A question at recent events was… Flash or WPFe?

I’ve attended a number of events over the last few weeks, Designertopia, WebDD, Media Technology Day at Microsoft and the Future of Web apps. During these events a couple of questions have cropped up more than others, firstly isn’t WPF/e just the same as Flash, should I use WPF, WPFe, or XBAP and finally the more general, which technology should I use?

The first question is the one I’m expecting to hear most as we continue talking to the general designer community and in many respects it reminds me in some regards to the old isn’t Flash just the same as Director discussions from many years ago. The end content looked similar, yet the journey to produce that end content was totally different.

In reality I think this is what is happening with WPFe and Flash today.

Designers who have lived with Flash for the last 10 years are picking up WPFe, kicking the tyres and recreating the same kind of work you can create in Flash… from an external point of view for someone looking at the finished work there seems little or no difference, but the journey to get there is totally different.

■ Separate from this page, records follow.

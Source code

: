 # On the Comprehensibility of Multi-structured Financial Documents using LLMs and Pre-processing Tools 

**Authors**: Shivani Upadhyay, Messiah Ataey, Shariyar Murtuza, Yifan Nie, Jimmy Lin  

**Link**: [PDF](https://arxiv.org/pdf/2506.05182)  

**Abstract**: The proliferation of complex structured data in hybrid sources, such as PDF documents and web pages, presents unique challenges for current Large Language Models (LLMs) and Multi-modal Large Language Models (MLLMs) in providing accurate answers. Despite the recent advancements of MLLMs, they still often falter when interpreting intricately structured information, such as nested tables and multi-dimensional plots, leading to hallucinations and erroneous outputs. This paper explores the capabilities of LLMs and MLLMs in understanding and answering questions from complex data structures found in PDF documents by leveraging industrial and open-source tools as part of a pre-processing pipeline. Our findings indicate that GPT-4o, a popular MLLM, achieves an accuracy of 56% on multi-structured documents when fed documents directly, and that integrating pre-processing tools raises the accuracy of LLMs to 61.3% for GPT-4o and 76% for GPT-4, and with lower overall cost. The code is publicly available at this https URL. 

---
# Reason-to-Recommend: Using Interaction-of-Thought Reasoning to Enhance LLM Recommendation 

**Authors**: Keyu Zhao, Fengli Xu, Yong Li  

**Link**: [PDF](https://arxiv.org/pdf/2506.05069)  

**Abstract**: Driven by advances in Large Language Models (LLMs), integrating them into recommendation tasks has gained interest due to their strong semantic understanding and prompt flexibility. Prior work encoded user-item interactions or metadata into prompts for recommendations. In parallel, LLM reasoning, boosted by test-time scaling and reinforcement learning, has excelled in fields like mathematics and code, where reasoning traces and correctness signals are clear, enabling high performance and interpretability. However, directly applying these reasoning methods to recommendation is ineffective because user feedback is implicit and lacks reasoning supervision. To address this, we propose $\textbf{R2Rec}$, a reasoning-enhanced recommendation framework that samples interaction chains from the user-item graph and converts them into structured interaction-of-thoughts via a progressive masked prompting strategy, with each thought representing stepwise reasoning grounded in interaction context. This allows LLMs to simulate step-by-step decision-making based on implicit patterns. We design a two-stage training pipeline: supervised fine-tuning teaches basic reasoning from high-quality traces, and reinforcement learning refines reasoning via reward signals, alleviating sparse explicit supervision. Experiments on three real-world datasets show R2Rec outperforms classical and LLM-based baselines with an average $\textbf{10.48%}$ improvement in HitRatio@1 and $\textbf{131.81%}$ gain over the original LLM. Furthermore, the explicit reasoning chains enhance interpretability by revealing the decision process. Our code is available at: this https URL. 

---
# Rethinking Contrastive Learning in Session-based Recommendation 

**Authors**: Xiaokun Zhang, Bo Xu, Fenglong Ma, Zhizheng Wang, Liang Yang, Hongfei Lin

Well if we ignore the fact that as of today there is no IDE for WPFe which tends to put the brakes on the design process (watch this space though), when you talk to those designers and developers already experimenting with WPFe the difference between WPFe and Flash is stark.

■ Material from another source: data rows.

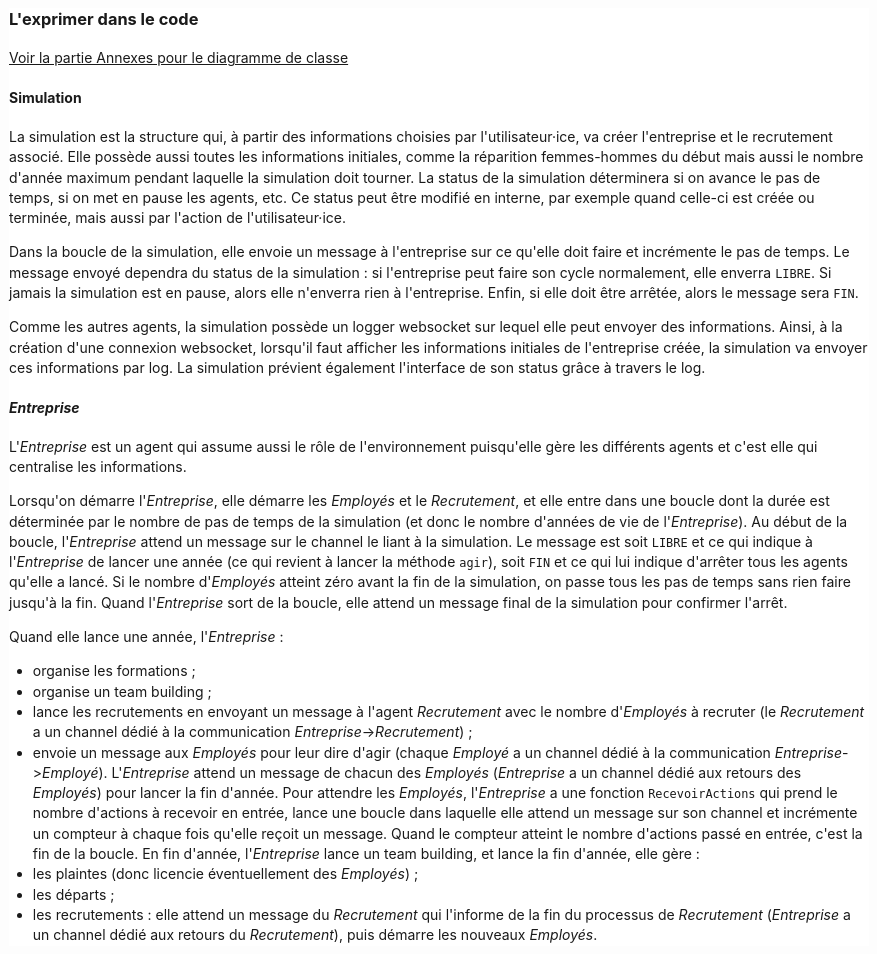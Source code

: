 ### L'exprimer dans le code

[Voir la partie Annexes pour le diagramme de classe](#diagramme-de-classe)

#### Simulation
La simulation est la structure qui, à partir des informations choisies par l'utilisateur·ice, va créer l'entreprise et le recrutement associé. Elle possède aussi toutes les informations initiales, comme la réparition femmes-hommes du début mais aussi le nombre d'année maximum pendant laquelle la simulation doit tourner. La status de la simulation déterminera si on avance le pas de temps, si on met en pause les agents, etc. Ce status peut être modifié en interne, par exemple quand celle-ci est créée ou terminée, mais aussi par l'action de l'utilisateur·ice.

Dans la boucle de la simulation, elle envoie un message à l'entreprise sur ce qu'elle doit faire et incrémente le pas de temps. Le message envoyé dependra du status de la simulation : si l'entreprise peut faire son cycle normalement, elle enverra `LIBRE`. Si jamais la simulation est en pause, alors elle n'enverra rien à l'entreprise. Enfin, si elle doit être arrêtée, alors le message sera `FIN`. 

Comme les autres agents, la simulation possède un logger websocket sur lequel elle peut envoyer des informations. Ainsi, à la création d'une connexion websocket, lorsqu'il faut afficher les informations initiales de l'entreprise créée, la simulation va envoyer ces informations par log. La simulation prévient également l'interface de son status grâce à travers le log.


#### _Entreprise_
L'_Entreprise_ est un agent qui assume aussi le rôle de l'environnement puisqu'elle gère les différents agents et c'est elle qui centralise les informations.

Lorsqu'on démarre l'_Entreprise_, elle démarre les _Employés_ et le _Recrutement_, et elle entre dans une boucle dont la durée est déterminée par le nombre de pas de temps de la simulation (et donc le nombre d'années de vie de l'_Entreprise_). Au début de la boucle, l'_Entreprise_ attend un message sur le channel le liant à la simulation. Le message est soit `LIBRE` et ce qui indique à l'_Entreprise_ de lancer une année (ce qui revient à lancer la méthode `agir`), soit `FIN` et ce qui lui indique d'arrêter tous les agents qu'elle a lancé. Si le nombre d'_Employés_ atteint zéro avant la fin de la simulation, on passe tous les pas de temps sans rien faire jusqu'à la fin. Quand l'_Entreprise_ sort de la boucle, elle attend un message final de la simulation pour confirmer l'arrêt.

Quand elle lance une année, l'_Entreprise_ :
* organise les formations ;
* organise un team building ;
* lance les recrutements en envoyant un message à l'agent _Recrutement_ avec le nombre d'_Employés_ à recruter (le _Recrutement_ a un channel dédié à la communication _Entreprise_->_Recrutement_) ;
* envoie un message aux _Employés_ pour leur dire d'agir (chaque _Employé_ a un channel dédié à la communication _Entreprise_->_Employé_).
L'_Entreprise_ attend un message de chacun des _Employés_ (_Entreprise_ a un channel dédié aux retours des _Employés_) pour lancer la fin d'année. Pour attendre les _Employés_, l'_Entreprise_ a une fonction `RecevoirActions` qui prend le nombre d'actions à recevoir en entrée, lance une boucle dans laquelle elle attend un message sur son channel et incrémente un compteur à chaque fois qu'elle reçoit un message. Quand le compteur atteint le nombre d'actions passé en entrée, c'est la fin de la boucle.
En fin d'année, l'_Entreprise_ lance un team building, et lance la fin d'année, elle gère :
* les plaintes (donc licencie éventuellement des _Employés_) ;
* les départs ;
* les recrutements : elle attend un message du _Recrutement_ qui l'informe de la fin du processus de _Recrutement_ (_Entreprise_ a un channel dédié aux retours du _Recrutement_), puis démarre les nouveaux _Employés_.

Taking a simplistic view Flash provides a wonderful environment for building self contained applications or widgets, essentially self contained interactive web real estate. It’s a binary file format that recreates a lot of the same functionality as HTML, drop down menus, scrollbars, etc, and it needs to do this as Flash is an island of interactive content within the HTML page. Flash has a robust development language; ActionScript which enables some truly amazing experiences to be produced, but Flash remains something that exists as an element on a page rather than existing as an integrated part of the page.

WPFe tackles the same area of rich content but from a different direction. WPFe could be considered as an extension of HTML and AJAX rather than a standalone technology like Flash. It’s not a binary file format and instead exists as a combination of XML and Javascript. WPFe content is blended into the page in addition to the technology and therefore doesn’t replicate the functionality of the technolgies that already exist.

Flash replaces parts of the page to provide a richer experience, and WPFe extends the page to provide the richer experience.

The end result of both technologies is a richer, and hopefulley better(!) browser experience.

So, when it comes to the wire which technology is better Flash or WPFe. Well I work for Microsoft and left Adobe/Macromedia after 7 years to be here so it’s obvious which direction I prefer. But that decision was a personal one.

It’s all too easy to cloud pragmatic judgements in the real world of end users, deadlines and clients; there is no black and white, right or wrong, it’s all shades of grey and it’s about using the right technology for the right project to deliver the best experience for the user.

For the developers and designers the choice in the long run will probably fall to the technology that fits in with their production model better.

The one thing that we should never forget is that for the client and particularly the end user they don’t really care about the technology – they only care about the experience.